======== MATERIAL SUPPLIED ========

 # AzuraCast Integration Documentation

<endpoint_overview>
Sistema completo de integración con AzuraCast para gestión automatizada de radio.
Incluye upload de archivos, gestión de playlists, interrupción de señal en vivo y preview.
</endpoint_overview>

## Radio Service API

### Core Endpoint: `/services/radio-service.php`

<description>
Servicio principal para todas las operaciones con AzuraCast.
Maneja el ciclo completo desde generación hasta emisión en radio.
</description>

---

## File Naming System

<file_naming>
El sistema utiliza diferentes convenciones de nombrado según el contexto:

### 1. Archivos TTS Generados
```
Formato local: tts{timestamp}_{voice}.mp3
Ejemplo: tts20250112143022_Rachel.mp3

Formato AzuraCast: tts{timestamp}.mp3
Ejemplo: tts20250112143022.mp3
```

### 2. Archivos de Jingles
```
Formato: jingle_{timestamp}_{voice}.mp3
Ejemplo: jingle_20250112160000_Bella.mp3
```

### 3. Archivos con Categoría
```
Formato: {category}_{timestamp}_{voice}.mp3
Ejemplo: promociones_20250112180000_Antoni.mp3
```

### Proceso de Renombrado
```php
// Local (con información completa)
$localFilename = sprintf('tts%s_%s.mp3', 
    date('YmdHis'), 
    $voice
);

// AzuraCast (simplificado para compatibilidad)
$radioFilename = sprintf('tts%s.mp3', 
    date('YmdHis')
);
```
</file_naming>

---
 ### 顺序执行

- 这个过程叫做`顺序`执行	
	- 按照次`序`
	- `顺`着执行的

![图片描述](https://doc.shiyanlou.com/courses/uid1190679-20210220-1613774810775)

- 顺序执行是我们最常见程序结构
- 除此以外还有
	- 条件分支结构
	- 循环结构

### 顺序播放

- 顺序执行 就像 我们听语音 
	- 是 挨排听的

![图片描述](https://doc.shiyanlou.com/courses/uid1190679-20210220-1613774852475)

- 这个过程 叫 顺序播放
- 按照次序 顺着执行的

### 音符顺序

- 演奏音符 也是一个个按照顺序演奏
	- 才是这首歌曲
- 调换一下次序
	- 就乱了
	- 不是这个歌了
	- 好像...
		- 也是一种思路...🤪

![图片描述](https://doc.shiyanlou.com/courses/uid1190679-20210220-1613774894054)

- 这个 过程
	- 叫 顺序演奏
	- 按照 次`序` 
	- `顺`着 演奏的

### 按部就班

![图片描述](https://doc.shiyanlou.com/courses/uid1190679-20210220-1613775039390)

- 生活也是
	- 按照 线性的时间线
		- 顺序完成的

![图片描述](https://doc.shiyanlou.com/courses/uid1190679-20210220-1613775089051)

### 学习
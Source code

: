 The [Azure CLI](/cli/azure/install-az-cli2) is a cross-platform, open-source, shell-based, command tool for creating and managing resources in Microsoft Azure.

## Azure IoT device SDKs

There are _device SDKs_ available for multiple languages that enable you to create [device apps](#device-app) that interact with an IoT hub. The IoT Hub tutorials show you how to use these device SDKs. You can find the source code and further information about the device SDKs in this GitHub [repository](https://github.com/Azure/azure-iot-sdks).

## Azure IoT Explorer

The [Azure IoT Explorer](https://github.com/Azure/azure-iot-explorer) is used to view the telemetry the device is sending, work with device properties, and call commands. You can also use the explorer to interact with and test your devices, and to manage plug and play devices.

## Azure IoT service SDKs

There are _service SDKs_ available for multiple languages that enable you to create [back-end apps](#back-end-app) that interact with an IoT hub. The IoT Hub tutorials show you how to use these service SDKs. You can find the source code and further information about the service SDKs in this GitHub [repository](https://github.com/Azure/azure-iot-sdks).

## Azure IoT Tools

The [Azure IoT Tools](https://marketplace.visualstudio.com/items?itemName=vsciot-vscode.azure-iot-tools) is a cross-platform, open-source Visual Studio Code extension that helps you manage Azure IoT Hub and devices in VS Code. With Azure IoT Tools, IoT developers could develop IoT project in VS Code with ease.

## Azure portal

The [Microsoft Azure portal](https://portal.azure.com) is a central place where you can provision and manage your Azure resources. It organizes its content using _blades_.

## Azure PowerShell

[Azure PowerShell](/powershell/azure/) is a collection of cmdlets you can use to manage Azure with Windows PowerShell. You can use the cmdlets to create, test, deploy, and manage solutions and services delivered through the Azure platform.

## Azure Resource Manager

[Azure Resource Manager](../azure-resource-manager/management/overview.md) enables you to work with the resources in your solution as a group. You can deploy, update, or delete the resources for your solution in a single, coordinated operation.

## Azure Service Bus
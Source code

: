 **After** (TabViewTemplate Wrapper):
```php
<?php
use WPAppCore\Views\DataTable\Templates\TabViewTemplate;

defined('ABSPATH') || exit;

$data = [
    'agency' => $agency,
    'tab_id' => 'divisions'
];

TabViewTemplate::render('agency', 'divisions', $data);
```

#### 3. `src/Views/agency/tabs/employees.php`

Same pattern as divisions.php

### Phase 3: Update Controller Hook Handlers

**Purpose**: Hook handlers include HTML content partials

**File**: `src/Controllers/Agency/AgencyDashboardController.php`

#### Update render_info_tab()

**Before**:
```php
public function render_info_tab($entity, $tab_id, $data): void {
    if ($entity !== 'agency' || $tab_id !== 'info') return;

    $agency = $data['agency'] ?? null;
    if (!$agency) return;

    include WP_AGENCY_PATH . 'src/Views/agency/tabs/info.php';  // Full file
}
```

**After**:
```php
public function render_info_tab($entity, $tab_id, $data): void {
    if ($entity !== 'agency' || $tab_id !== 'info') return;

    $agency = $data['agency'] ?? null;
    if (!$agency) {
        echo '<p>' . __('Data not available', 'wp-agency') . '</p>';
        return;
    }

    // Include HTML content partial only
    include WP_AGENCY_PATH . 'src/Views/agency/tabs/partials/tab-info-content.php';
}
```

========

- **TASK DIRECTIONS**
After reading the entries above, state the number of lines that contain the word "further", adding nothing else.

- **EXERCISE SOLUTION**
2